[Problem to solve] Repeat word for word every line from the one holding "Wir setzen hier" to the end of the material below.

------------------------

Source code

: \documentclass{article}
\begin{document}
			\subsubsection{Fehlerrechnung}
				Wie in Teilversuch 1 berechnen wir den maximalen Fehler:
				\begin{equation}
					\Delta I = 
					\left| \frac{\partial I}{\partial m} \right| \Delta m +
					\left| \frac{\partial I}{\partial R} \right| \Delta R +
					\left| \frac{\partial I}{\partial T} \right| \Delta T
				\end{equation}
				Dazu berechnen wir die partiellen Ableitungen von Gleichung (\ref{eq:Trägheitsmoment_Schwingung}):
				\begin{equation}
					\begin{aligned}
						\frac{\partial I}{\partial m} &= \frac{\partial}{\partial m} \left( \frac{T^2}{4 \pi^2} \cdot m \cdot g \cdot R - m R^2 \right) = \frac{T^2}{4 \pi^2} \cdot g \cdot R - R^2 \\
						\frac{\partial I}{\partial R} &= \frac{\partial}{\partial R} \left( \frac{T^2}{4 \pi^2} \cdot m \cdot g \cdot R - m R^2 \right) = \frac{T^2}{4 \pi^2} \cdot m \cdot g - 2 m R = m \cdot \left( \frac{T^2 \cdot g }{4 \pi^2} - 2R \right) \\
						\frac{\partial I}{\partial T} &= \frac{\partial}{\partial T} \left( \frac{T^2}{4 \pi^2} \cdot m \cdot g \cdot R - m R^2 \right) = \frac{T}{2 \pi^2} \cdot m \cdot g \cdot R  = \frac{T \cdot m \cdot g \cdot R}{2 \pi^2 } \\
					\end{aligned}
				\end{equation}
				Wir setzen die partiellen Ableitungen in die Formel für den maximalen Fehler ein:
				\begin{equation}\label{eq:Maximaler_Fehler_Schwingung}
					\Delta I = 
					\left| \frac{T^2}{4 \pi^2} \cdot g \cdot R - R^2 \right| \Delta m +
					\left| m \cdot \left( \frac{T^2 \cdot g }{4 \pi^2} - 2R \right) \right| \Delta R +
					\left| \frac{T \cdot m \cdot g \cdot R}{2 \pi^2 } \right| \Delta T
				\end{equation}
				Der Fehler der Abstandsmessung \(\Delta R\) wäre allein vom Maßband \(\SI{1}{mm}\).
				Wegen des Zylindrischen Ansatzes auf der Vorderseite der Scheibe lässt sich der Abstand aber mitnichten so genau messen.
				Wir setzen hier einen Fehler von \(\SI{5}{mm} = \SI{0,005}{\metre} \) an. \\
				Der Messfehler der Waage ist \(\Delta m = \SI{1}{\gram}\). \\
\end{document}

------------------------

[Answer space]
				Wir setzen hier einen Fehler von \(\SI{5}{mm} = \SI{0,005}{\metre} \) an. \\
				Der Messfehler der Waage ist \(\Delta m = \SI{1}{\gram}\). \\
\end{document}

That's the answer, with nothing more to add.